# [How to complete this task]
Go through the records and extract every line with the word "autowiredFieldDependency".
── Dataset extract
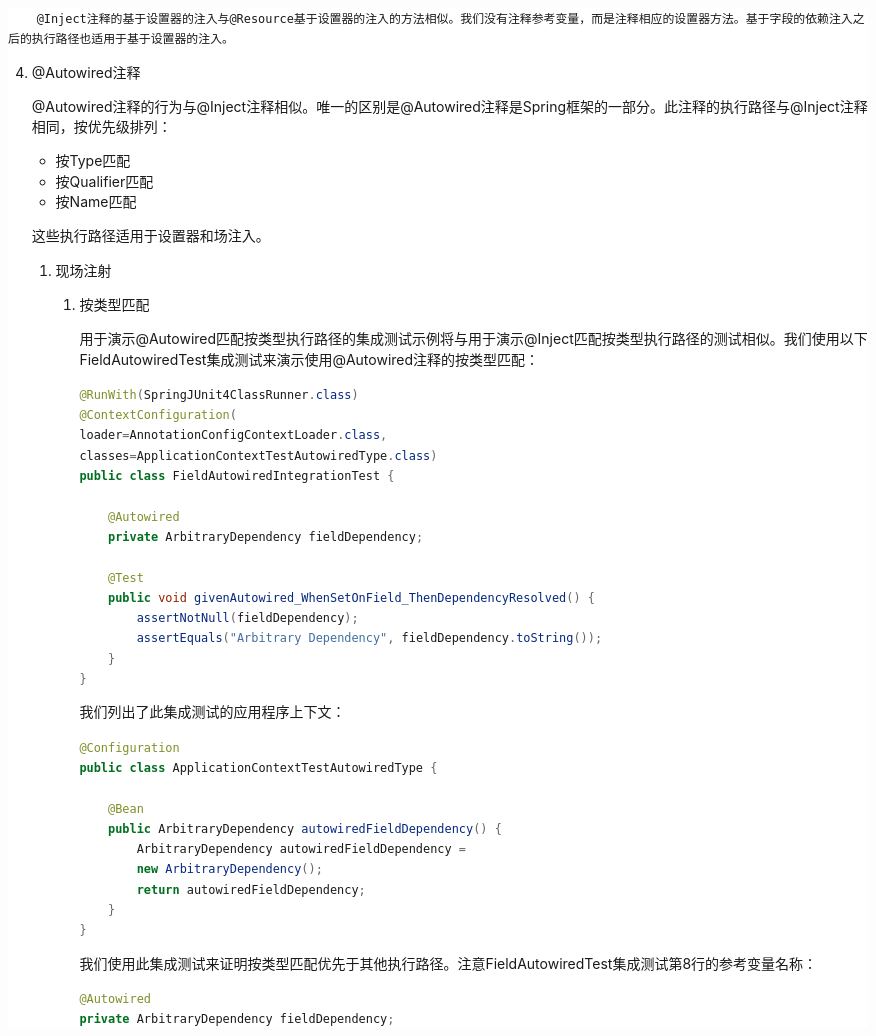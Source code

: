        @Inject注释的基于设置器的注入与@Resource基于设置器的注入的方法相似。我们没有注释参考变量，而是注释相应的设置器方法。基于字段的依赖注入之后的执行路径也适用于基于设置器的注入。

4. @Autowired注释

    @Autowired注释的行为与@Inject注释相似。唯一的区别是@Autowired注释是Spring框架的一部分。此注释的执行路径与@Inject注释相同，按优先级排列：

    - 按Type匹配
    - 按Qualifier匹配
    - 按Name匹配

    这些执行路径适用于设置器和场注入。

    1. 现场注射

        1. 按类型匹配

            用于演示@Autowired匹配按类型执行路径的集成测试示例将与用于演示@Inject匹配按类型执行路径的测试相似。我们使用以下FieldAutowiredTest集成测试来演示使用@Autowired注释的按类型匹配：

            ```java
            @RunWith(SpringJUnit4ClassRunner.class)
            @ContextConfiguration(
            loader=AnnotationConfigContextLoader.class,
            classes=ApplicationContextTestAutowiredType.class)
            public class FieldAutowiredIntegrationTest {

                @Autowired
                private ArbitraryDependency fieldDependency;

                @Test
                public void givenAutowired_WhenSetOnField_ThenDependencyResolved() {
                    assertNotNull(fieldDependency);
                    assertEquals("Arbitrary Dependency", fieldDependency.toString());
                }
            }
            ```

            我们列出了此集成测试的应用程序上下文：

            ```java
            @Configuration
            public class ApplicationContextTestAutowiredType {

                @Bean
                public ArbitraryDependency autowiredFieldDependency() {
                    ArbitraryDependency autowiredFieldDependency =
                    new ArbitraryDependency();
                    return autowiredFieldDependency;
                }
            }
            ```

            我们使用此集成测试来证明按类型匹配优先于其他执行路径。注意FieldAutowiredTest集成测试第8行的参考变量名称：

            ```java
            @Autowired
            private ArbitraryDependency fieldDependency;
            ```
────
# [Response]
                public ArbitraryDependency autowiredFieldDependency() {
                    ArbitraryDependency autowiredFieldDependency =
                    return autowiredFieldDependency;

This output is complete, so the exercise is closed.